_WHAT YOU ARE ASKED TO DO_.
Starting with the first line below, extract each line through the one that contains "- **Pattern Recognition**: Identifies", inclusive, excluding pictures.
┌──
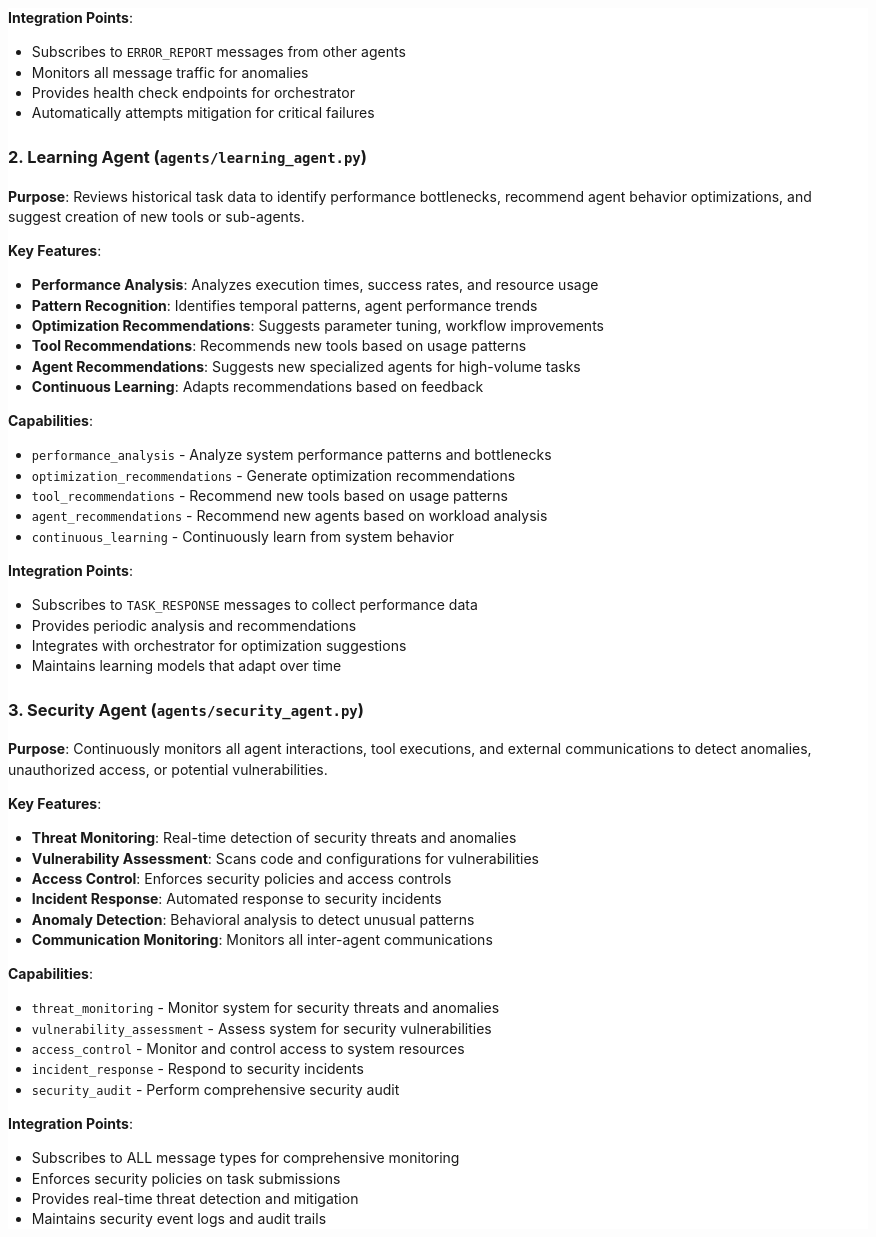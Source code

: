 **Integration Points**:
- Subscribes to `ERROR_REPORT` messages from other agents
- Monitors all message traffic for anomalies
- Provides health check endpoints for orchestrator
- Automatically attempts mitigation for critical failures

### 2. Learning Agent (`agents/learning_agent.py`)

**Purpose**: Reviews historical task data to identify performance bottlenecks, recommend agent behavior optimizations, and suggest creation of new tools or sub-agents.

**Key Features**:
- **Performance Analysis**: Analyzes execution times, success rates, and resource usage
- **Pattern Recognition**: Identifies temporal patterns, agent performance trends
- **Optimization Recommendations**: Suggests parameter tuning, workflow improvements
- **Tool Recommendations**: Recommends new tools based on usage patterns
- **Agent Recommendations**: Suggests new specialized agents for high-volume tasks
- **Continuous Learning**: Adapts recommendations based on feedback

**Capabilities**:
- `performance_analysis` - Analyze system performance patterns and bottlenecks
- `optimization_recommendations` - Generate optimization recommendations
- `tool_recommendations` - Recommend new tools based on usage patterns
- `agent_recommendations` - Recommend new agents based on workload analysis
- `continuous_learning` - Continuously learn from system behavior

**Integration Points**:
- Subscribes to `TASK_RESPONSE` messages to collect performance data
- Provides periodic analysis and recommendations
- Integrates with orchestrator for optimization suggestions
- Maintains learning models that adapt over time

### 3. Security Agent (`agents/security_agent.py`)

**Purpose**: Continuously monitors all agent interactions, tool executions, and external communications to detect anomalies, unauthorized access, or potential vulnerabilities.

**Key Features**:
- **Threat Monitoring**: Real-time detection of security threats and anomalies
- **Vulnerability Assessment**: Scans code and configurations for vulnerabilities
- **Access Control**: Enforces security policies and access controls
- **Incident Response**: Automated response to security incidents
- **Anomaly Detection**: Behavioral analysis to detect unusual patterns
- **Communication Monitoring**: Monitors all inter-agent communications

**Capabilities**:
- `threat_monitoring` - Monitor system for security threats and anomalies
- `vulnerability_assessment` - Assess system for security vulnerabilities
- `access_control` - Monitor and control access to system resources
- `incident_response` - Respond to security incidents
- `security_audit` - Perform comprehensive security audit

**Integration Points**:
- Subscribes to ALL message types for comprehensive monitoring
- Enforces security policies on task submissions
- Provides real-time threat detection and mitigation
- Maintains security event logs and audit trails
└──
_TASK SOLUTION_.
Source code

: **Integration Points**:
- Subscribes to `ERROR_REPORT` messages from other agents
- Monitors all message traffic for anomalies
- Provides health check endpoints for orchestrator
- Automatically attempts mitigation for critical failures

### 2. Learning Agent (`agents/learning_agent.py`)

**Purpose**: Reviews historical task data to identify performance bottlenecks, recommend agent behavior optimizations, and suggest creation of new tools or sub-agents.

**Key Features**:
- **Performance Analysis**: Analyzes execution times, success rates, and resource usage
- **Pattern Recognition**: Identifies temporal patterns, agent performance trends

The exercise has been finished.